◆ **Assignment**
Word for word, print each record, dropping any image it holds.

Source texts of formatted documents:
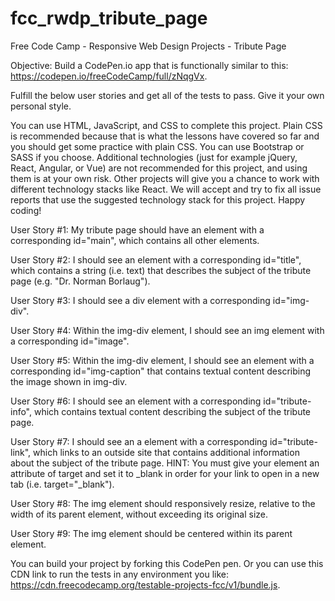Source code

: # fcc_rwdp_tribute_page

Free Code Camp - Responsive Web Design Projects - Tribute Page

Objective: Build a CodePen.io app that is functionally similar to this: https://codepen.io/freeCodeCamp/full/zNqgVx.

Fulfill the below user stories and get all of the tests to pass. Give it your own personal style.

You can use HTML, JavaScript, and CSS to complete this project. Plain CSS is recommended because that is what the lessons have covered so far and you should get some practice with plain CSS. You can use Bootstrap or SASS if you choose. Additional technologies (just for example jQuery, React, Angular, or Vue) are not recommended for this project, and using them is at your own risk. Other projects will give you a chance to work with different technology stacks like React. We will accept and try to fix all issue reports that use the suggested technology stack for this project. Happy coding!

User Story #1: My tribute page should have an element with a corresponding id="main", which contains all other elements.

User Story #2: I should see an element with a corresponding id="title", which contains a string (i.e. text) that describes the subject of the tribute page (e.g. "Dr. Norman Borlaug").

User Story #3: I should see a div element with a corresponding id="img-div".

User Story #4: Within the img-div element, I should see an img element with a corresponding id="image".

User Story #5: Within the img-div element, I should see an element with a corresponding id="img-caption" that contains textual content describing the image shown in img-div.

User Story #6: I should see an element with a corresponding id="tribute-info", which contains textual content describing the subject of the tribute page.

User Story #7: I should see an a element with a corresponding id="tribute-link", which links to an outside site that contains additional information about the subject of the tribute page. HINT: You must give your element an attribute of target and set it to _blank in order for your link to open in a new tab (i.e. target="_blank").

User Story #8: The img element should responsively resize, relative to the width of its parent element, without exceeding its original size.

User Story #9: The img element should be centered within its parent element.

You can build your project by forking this CodePen pen. Or you can use this CDN link to run the tests in any environment you like: https://cdn.freecodecamp.org/testable-projects-fcc/v1/bundle.js.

◆ **Answer box**
Source code

: # fcc_rwdp_tribute_page

Free Code Camp - Responsive Web Design Projects - Tribute Page

Objective: Build a CodePen.io app that is functionally similar to this: https://codepen.io/freeCodeCamp/full/zNqgVx.

Fulfill the below user stories and get all of the tests to pass. Give it your own personal style.

You can use HTML, JavaScript, and CSS to complete this project. Plain CSS is recommended because that is what the lessons have covered so far and you should get some practice with plain CSS. You can use Bootstrap or SASS if you choose. Additional technologies (just for example jQuery, React, Angular, or Vue) are not recommended for this project, and using them is at your own risk. Other projects will give you a chance to work with different technology stacks like React. We will accept and try to fix all issue reports that use the suggested technology stack for this project. Happy coding!

User Story #1: My tribute page should have an element with a corresponding id="main", which contains all other elements.

User Story #2: I should see an element with a corresponding id="title", which contains a string (i.e. text) that describes the subject of the tribute page (e.g. "Dr. Norman Borlaug").

User Story #3: I should see a div element with a corresponding id="img-div".

User Story #4: Within the img-div element, I should see an img element with a corresponding id="image".

User Story #5: Within the img-div element, I should see an element with a corresponding id="img-caption" that contains textual content describing the image shown in img-div.

User Story #6: I should see an element with a corresponding id="tribute-info", which contains textual content describing the subject of the tribute page.

User Story #7: I should see an a element with a corresponding id="tribute-link", which links to an outside site that contains additional information about the subject of the tribute page. HINT: You must give your element an attribute of target and set it to _blank in order for your link to open in a new tab (i.e. target="_blank").

User Story #8: The img element should responsively resize, relative to the width of its parent element, without exceeding its original size.

User Story #9: The img element should be centered within its parent element.

You can build your project by forking this CodePen pen. Or you can use this CDN link to run the tests in any environment you like: https://cdn.freecodecamp.org/testable-projects-fcc/v1/bundle.js.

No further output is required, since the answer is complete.